大正末から敗戦ごろにかけての、石和周辺の村人の毎日を淡々と描いた小説。『深沢七郎傑作小説集』の第二巻。
『笛吹川』では、武田支配時代の一家族の毎日が、やはり淡々と描かれた。
ここで人びとは、お屋形様のいくさに翻弄され、川を流れる落ち葉のように浮沈しながら人生を終えていった。
ここでは生きる意味など何もなく、生まれて食べていくさに翻弄されて死ぬのが、人間だと言わんばかりの描かれ方だった。

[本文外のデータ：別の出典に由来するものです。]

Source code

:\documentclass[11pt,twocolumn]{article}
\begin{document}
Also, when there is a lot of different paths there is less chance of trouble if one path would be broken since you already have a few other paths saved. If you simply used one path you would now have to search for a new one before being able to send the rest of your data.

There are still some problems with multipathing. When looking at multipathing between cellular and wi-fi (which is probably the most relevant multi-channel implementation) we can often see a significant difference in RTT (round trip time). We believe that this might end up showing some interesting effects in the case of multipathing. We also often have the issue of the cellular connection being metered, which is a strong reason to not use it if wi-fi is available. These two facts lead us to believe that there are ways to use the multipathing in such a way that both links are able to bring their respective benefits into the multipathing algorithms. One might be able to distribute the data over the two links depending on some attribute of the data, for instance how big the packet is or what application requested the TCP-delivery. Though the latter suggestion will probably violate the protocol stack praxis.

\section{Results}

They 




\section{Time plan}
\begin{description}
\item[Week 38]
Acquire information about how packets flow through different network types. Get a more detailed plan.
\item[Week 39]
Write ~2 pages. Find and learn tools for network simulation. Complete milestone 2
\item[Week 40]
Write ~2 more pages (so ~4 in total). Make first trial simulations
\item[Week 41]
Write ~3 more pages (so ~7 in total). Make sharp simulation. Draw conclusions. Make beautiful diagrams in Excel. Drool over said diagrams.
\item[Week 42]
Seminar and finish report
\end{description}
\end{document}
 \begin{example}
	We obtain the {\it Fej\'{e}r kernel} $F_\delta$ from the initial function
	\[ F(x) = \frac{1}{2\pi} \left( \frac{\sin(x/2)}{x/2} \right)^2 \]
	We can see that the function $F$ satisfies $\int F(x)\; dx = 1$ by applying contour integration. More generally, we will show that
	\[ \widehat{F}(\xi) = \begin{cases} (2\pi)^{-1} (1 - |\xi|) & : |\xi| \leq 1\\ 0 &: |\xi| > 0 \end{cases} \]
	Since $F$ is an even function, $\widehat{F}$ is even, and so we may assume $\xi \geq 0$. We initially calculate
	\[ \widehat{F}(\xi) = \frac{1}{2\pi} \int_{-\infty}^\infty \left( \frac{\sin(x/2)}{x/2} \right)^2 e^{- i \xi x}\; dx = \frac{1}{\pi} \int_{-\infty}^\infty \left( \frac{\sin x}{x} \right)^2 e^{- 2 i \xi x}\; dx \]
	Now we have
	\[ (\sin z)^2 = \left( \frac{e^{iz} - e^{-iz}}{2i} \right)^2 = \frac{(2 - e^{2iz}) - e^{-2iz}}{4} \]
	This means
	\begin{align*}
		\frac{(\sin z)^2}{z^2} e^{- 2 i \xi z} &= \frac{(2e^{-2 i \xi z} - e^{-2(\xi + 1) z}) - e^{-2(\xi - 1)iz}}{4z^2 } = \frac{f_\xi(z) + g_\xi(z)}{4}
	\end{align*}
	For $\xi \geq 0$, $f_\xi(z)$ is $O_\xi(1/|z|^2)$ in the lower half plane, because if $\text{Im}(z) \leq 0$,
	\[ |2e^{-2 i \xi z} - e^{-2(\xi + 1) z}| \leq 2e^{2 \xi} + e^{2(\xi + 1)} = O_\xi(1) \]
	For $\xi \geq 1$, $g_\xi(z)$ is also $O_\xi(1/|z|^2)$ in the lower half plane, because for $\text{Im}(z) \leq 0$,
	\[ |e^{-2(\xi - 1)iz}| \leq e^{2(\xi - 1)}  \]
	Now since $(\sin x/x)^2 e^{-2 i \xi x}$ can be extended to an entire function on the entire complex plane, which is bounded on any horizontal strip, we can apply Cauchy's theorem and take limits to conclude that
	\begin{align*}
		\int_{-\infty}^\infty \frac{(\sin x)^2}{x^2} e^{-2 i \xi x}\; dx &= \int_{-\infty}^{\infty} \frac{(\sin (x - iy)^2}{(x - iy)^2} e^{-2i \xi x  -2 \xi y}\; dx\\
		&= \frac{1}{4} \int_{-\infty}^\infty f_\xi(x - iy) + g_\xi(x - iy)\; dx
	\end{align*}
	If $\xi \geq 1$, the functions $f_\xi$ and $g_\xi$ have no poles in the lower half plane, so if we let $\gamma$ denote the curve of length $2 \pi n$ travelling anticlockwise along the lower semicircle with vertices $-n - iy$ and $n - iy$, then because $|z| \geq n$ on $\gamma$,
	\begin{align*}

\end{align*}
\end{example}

深沢七郎の描く世界は、生きる意味などなにもないという酷薄な現実だった。
『甲州子守唄』も同様である。
震災や生活苦や空襲など、酷薄な現実は、武田時代とほとんど変わらなかった。
少し違うのは、主人公の一人である徳次郎がアメリカへ出稼ぎに出て、小金を貯めて帰宅したことくらいだが、彼のその小金も、戦後のインフレのため泡と消える。
ここに登場する人びとは、社会を批判的に見る目など、誰ひとりとして持っていない。
現実に直面すると、それが損か得かとか、体面を損なわずに対処するにはどうすればいいかなどと、即物的にしかものを考えない。
酷薄な現実の中で、なんの見通しを持つこともなく、主体性もなく、日々を送るのが民衆だと深沢は描く。
そのようでない民衆ももちろん存在した。
しかし多くの人々は、無意味と思える人生を送っていたのだよ、と深沢はいうのである。